-- PROVIDED INFORMATION --
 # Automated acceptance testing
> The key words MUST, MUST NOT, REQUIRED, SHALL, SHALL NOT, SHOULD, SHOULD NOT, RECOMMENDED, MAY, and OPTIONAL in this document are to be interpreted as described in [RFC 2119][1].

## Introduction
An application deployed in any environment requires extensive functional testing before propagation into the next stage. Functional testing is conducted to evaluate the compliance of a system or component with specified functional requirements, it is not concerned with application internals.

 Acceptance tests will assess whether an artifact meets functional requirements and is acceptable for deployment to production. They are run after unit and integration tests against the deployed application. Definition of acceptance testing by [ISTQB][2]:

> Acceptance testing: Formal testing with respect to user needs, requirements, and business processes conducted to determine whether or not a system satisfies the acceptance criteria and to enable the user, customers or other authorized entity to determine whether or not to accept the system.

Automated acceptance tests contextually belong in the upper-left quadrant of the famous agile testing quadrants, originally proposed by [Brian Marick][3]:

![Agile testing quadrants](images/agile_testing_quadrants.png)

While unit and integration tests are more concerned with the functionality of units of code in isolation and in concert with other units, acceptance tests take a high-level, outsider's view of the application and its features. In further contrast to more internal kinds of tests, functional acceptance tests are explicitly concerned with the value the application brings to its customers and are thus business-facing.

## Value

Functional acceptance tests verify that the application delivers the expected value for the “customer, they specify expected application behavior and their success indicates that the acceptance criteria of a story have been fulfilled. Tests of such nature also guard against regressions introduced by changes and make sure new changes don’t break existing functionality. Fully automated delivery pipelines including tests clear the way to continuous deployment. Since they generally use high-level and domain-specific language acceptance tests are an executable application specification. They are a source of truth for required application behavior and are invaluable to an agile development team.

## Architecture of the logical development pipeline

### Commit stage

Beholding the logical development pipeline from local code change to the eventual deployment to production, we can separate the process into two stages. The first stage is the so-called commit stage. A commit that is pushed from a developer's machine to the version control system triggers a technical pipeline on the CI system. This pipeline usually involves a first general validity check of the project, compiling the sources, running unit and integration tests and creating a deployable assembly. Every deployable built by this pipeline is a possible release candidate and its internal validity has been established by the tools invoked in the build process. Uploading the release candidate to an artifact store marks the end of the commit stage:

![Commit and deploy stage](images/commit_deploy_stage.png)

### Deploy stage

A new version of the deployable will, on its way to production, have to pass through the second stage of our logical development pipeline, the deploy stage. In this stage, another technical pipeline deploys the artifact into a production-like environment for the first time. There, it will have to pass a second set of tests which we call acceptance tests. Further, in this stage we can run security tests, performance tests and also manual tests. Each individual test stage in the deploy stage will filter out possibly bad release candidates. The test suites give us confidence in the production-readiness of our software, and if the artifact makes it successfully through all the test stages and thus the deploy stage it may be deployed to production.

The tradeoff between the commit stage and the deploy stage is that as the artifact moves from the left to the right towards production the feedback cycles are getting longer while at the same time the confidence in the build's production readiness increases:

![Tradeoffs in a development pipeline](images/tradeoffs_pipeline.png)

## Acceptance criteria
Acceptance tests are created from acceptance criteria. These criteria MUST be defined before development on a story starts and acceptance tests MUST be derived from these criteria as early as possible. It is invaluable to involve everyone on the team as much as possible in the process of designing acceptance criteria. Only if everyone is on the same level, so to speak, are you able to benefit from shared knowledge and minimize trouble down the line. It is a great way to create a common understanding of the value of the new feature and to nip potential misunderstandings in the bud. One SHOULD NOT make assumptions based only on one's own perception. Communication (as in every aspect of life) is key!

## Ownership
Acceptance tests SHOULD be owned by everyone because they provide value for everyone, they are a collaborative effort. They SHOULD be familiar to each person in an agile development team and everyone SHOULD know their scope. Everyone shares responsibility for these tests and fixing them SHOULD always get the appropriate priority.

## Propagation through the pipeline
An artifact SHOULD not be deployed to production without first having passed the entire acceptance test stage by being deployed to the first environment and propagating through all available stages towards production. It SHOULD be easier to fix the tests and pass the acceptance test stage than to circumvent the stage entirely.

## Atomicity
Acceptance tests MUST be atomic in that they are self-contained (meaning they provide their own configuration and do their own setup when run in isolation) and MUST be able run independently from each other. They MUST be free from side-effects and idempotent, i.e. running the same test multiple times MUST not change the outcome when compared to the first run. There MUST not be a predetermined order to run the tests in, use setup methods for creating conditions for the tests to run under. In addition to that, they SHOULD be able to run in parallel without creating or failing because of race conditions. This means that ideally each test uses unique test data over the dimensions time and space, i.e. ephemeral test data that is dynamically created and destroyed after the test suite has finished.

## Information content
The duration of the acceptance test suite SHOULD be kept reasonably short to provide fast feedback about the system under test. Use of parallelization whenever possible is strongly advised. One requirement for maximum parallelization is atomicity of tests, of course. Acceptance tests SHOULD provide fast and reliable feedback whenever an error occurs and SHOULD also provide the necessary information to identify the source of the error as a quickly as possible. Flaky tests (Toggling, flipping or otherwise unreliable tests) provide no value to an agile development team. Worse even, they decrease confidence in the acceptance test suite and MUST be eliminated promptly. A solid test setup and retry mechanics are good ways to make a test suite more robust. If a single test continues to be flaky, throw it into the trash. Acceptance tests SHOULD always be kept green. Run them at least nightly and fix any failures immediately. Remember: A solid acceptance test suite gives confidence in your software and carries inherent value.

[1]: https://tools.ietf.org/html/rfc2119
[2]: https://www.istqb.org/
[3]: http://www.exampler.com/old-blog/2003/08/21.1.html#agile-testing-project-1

-- WORK TO COMPLETE --
From the first line to the last, copy the records without alteration.

-- WRITTEN SOLUTION --
 # Automated acceptance testing
> The key words MUST, MUST NOT, REQUIRED, SHALL, SHALL NOT, SHOULD, SHOULD NOT, RECOMMENDED, MAY, and OPTIONAL in this document are to be interpreted as described in [RFC 2119][1].

## Introduction
An application deployed in any environment requires extensive functional testing before propagation into the next stage. Functional testing is conducted to evaluate the compliance of a system or component with specified functional requirements, it is not concerned with application internals.

 Acceptance tests will assess whether an artifact meets functional requirements and is acceptable for deployment to production. They are run after unit and integration tests against the deployed application. Definition of acceptance testing by [ISTQB][2]:

> Acceptance testing: Formal testing with respect to user needs, requirements, and business processes conducted to determine whether or not a system satisfies the acceptance criteria and to enable the user, customers or other authorized entity to determine whether or not to accept the system.

Automated acceptance tests contextually belong in the upper-left quadrant of the famous agile testing quadrants, originally proposed by [Brian Marick][3]:

![Agile testing quadrants](images/agile_testing_quadrants.png)

While unit and integration tests are more concerned with the functionality of units of code in isolation and in concert with other units, acceptance tests take a high-level, outsider's view of the application and its features. In further contrast to more internal kinds of tests, functional acceptance tests are explicitly concerned with the value the application brings to its customers and are thus business-facing.

## Value

Functional acceptance tests verify that the application delivers the expected value for the “customer, they specify expected application behavior and their success indicates that the acceptance criteria of a story have been fulfilled. Tests of such nature also guard against regressions introduced by changes and make sure new changes don’t break existing functionality. Fully automated delivery pipelines including tests clear the way to continuous deployment. Since they generally use high-level and domain-specific language acceptance tests are an executable application specification. They are a source of truth for required application behavior and are invaluable to an agile development team.

## Architecture of the logical development pipeline

### Commit stage

Beholding the logical development pipeline from local code change to the eventual deployment to production, we can separate the process into two stages. The first stage is the so-called commit stage. A commit that is pushed from a developer's machine to the version control system triggers a technical pipeline on the CI system. This pipeline usually involves a first general validity check of the project, compiling the sources, running unit and integration tests and creating a deployable assembly. Every deployable built by this pipeline is a possible release candidate and its internal validity has been established by the tools invoked in the build process. Uploading the release candidate to an artifact store marks the end of the commit stage:

![Commit and deploy stage](images/commit_deploy_stage.png)

### Deploy stage

A new version of the deployable will, on its way to production, have to pass through the second stage of our logical development pipeline, the deploy stage. In this stage, another technical pipeline deploys the artifact into a production-like environment for the first time. There, it will have to pass a second set of tests which we call acceptance tests. Further, in this stage we can run security tests, performance tests and also manual tests. Each individual test stage in the deploy stage will filter out possibly bad release candidates. The test suites give us confidence in the production-readiness of our software, and if the artifact makes it successfully through all the test stages and thus the deploy stage it may be deployed to production.

The tradeoff between the commit stage and the deploy stage is that as the artifact moves from the left to the right towards production the feedback cycles are getting longer while at the same time the confidence in the build's production readiness increases:

![Tradeoffs in a development pipeline](images/tradeoffs_pipeline.png)

## Acceptance criteria
Acceptance tests are created from acceptance criteria. These criteria MUST be defined before development on a story starts and acceptance tests MUST be derived from these criteria as early as possible. It is invaluable to involve everyone on the team as much as possible in the process of designing acceptance criteria. Only if everyone is on the same level, so to speak, are you able to benefit from shared knowledge and minimize trouble down the line. It is a great way to create a common understanding of the value of the new feature and to nip potential misunderstandings in the bud. One SHOULD NOT make assumptions based only on one's own perception. Communication (as in every aspect of life) is key!

## Ownership
Acceptance tests SHOULD be owned by everyone because they provide value for everyone, they are a collaborative effort. They SHOULD be familiar to each person in an agile development team and everyone SHOULD know their scope. Everyone shares responsibility for these tests and fixing them SHOULD always get the appropriate priority.

## Propagation through the pipeline
An artifact SHOULD not be deployed to production without first having passed the entire acceptance test stage by being deployed to the first environment and propagating through all available stages towards production. It SHOULD be easier to fix the tests and pass the acceptance test stage than to circumvent the stage entirely.

## Atomicity
Acceptance tests MUST be atomic in that they are self-contained (meaning they provide their own configuration and do their own setup when run in isolation) and MUST be able run independently from each other. They MUST be free from side-effects and idempotent, i.e. running the same test multiple times MUST not change the outcome when compared to the first run. There MUST not be a predetermined order to run the tests in, use setup methods for creating conditions for the tests to run under. In addition to that, they SHOULD be able to run in parallel without creating or failing because of race conditions. This means that ideally each test uses unique test data over the dimensions time and space, i.e. ephemeral test data that is dynamically created and destroyed after the test suite has finished.

## Information content
The duration of the acceptance test suite SHOULD be kept reasonably short to provide fast feedback about the system under test. Use of parallelization whenever possible is strongly advised. One requirement for maximum parallelization is atomicity of tests, of course. Acceptance tests SHOULD provide fast and reliable feedback whenever an error occurs and SHOULD also provide the necessary information to identify the source of the error as a quickly as possible. Flaky tests (Toggling, flipping or otherwise unreliable tests) provide no value to an agile development team. Worse even, they decrease confidence in the acceptance test suite and MUST be eliminated promptly. A solid test setup and retry mechanics are good ways to make a test suite more robust. If a single test continues to be flaky, throw it into the trash. Acceptance tests SHOULD always be kept green. Run them at least nightly and fix any failures immediately. Remember: A solid acceptance test suite gives confidence in your software and carries inherent value.

[1]: https://tools.ietf.org/html/rfc2119
[2]: https://www.istqb.org/
[3]: http://www.exampler.com/old-blog/2003/08/21.1.html#agile-testing-project-1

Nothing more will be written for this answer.